By John Montone, 1010 WINS

Another legend is gone and right before the hurricane.

That was a text sent by a friend upon learning that my mother had passed away last week even as Joaquin was gathering strength in the Atlantic. And she nailed it. Because my mother's life was like a cyclone. Always threatening to blow away everything in sight.

As a child in Hudson County she was known as, "The Hill Street Wildcat," a nicknamed earned by her obsession with striking out at those neighborhood kids who had done her wrong. Decades later she still proudly spoke of a little boy who idolized her and to gain favor would carry out her commands, once firing a large clump of dog poop at two sisters who refused to allow my mother to join them in their backyard.

Her credo was, "I don't get mad, I get even." And if there was a grudge-holder's hall of fame, Bruna Montone would be enshrined. She never passed a certain family member's house without slowing down to make a hand gesture that roughly meant, "Stick it where the sun don't shine." And at her wake a dear old friend who was no longer on speaking terms with my mother said, "You never knew when you'd end up on her…list."
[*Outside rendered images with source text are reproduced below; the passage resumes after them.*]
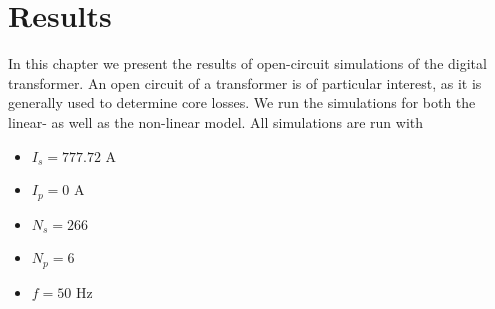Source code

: \chapter{Results} \label{sec:results}
In this chapter we present the results of open-circuit simulations of the digital transformer.
An open circuit of a transformer is of particular interest, as it is generally used to determine core losses. 
We run the simulations for both the linear- as well as the non-linear model. 
All simulations are run with 
\begin{itemize}
    \item $I_s = 777.72$ A
    \item $I_p = 0$ A
    \item $N_s = 266$
    \item $N_p = 6$
    \item $f = 50$ Hz
\end{itemize}

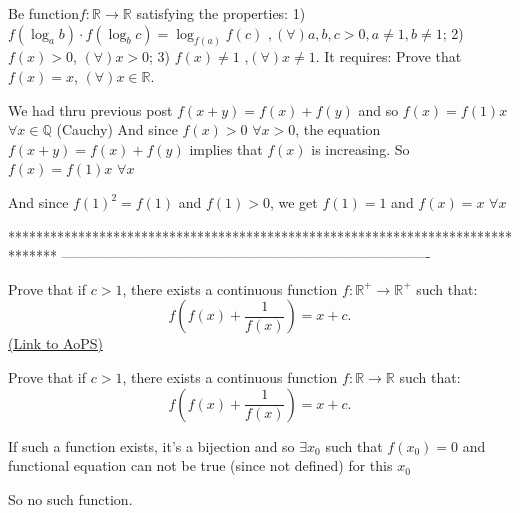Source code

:\begin{solution}
	Be function$f:\mathbb{R}\to \mathbb{R}$ satisfying the properties:     
     1)  $f\left( {{\log }_{a}}b \right)\cdot f\left( {{\log }_{b}}c \right)={{\log }_{f\left( a \right)}}f\left( c \right)$ $,\left( \forall  \right)a,b,c>0,a\ne 1,b\ne 1$;
     2)  $f\left( x \right)>0$, $\left( \forall  \right)x>0$;
     3)  $f\left( x \right)\ne 1$ ,$\left( \forall  \right)x\ne 1$.
It requires:
    Prove that $f\left( x \right)=x$,  $\left( \forall  \right)x\in \mathbb{R}.$
\end{solution}



\begin{solution}
	We had thru previous post $f(x+y)=f(x)+f(y)$ and so $f(x)=f(1)x$ $\forall x\in\mathbb Q$ (Cauchy)
And since $f(x)>0$ $\forall x>0$, the equation $f(x+y)=f(x)+f(y)$ implies that $f(x)$ is increasing.
So $f(x)=f(1)x$ $\forall x$

And since $f(1)^2=f(1)$ and $f(1)>0$, we get $f(1)=1$ and $f(x)=x$ $\forall x$
\end{solution}
*******************************************************************************
-------------------------------------------------------------------------------

\begin{problem}
	Prove that if $c>1$, there exists a continuous function $f:\mathbb{R}^+\to\mathbb{R}^+$ such that: \[f\left(f(x)+\frac{1}{f(x)}\right)=x+c.\]
	\flushright \href{https://artofproblemsolving.com/community/c6h482296}{(Link to AoPS)}
\end{problem}



\begin{solution}
	\begin{tcolorbox}Prove that if $c>1$, there exists a continuous function $f:\mathbb{R}\to\mathbb{R}$ such that: \[f\left(f(x)+\frac{1}{f(x)}\right)=x+c.\]\end{tcolorbox}
If such a function exists, it's a bijection and so $\exists x_0$ such that $f(x_0)=0$ and functional equation can not be true (since not defined) for this $x_0$

So no such function.
\end{solution}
I spent many a week, even a month at a time on her "list." Often not knowing why. And my term would not end until I apologized. For "sorry" was not a word that came easily to my mother. But in other situations she was ready and able to let her tongue run wild. I'm convinced she invented "road rage." For when another driver cut her off she would roll down the window of our family's Dodge Dart and scream, "Two blankin' flats!" Yea, she used that word in all of its grammatical forms. "That fat blank." "Tell him to blank himself." Or her favorite, "Blank, blank blank!"

My mother was physically beautiful. Quite smart. And artistic. I have no doubt that had she been a baby boomer she would have gone to college and enjoyed a successful career in fashion or home decorating. As it was she mostly avoided work and was miserable when she toiled as an office clerk. So she shopped. For clothes. For furniture. Just for the sake of shopping and driving my penny-pinching father crazy.

She loved her three grand children and they loved her. "Nonni," they called her. They had food fights with her when they were young and they drank with her as young adults. Did I mention she liked to drink? Well, she did.

What she also enjoyed was playing Scrabble. She played with friends and a cousin and with me. I believed her when she said she almost always beat her friends and her cousin. But she could not beat me. For reasons probably best left to Dr. Freud we played those games as if the outcomes would settle some unspoken, mortal competition that had little to do with which one of us had a better vocabulary.

I liked to remind her that I was undefeated. And she would remind me that once while on vacation she had a big lead when we had to set the board aside for dinner, during which my first son in the throes of terrible-two-dom, flipped over the board and tiles.

My mother immediately declared victory.

But I refused to concede defeat for more than twenty years. Until I spoke at her grave. "I give you that win, mom" I said. I just wish I hadn't waited until then to say it.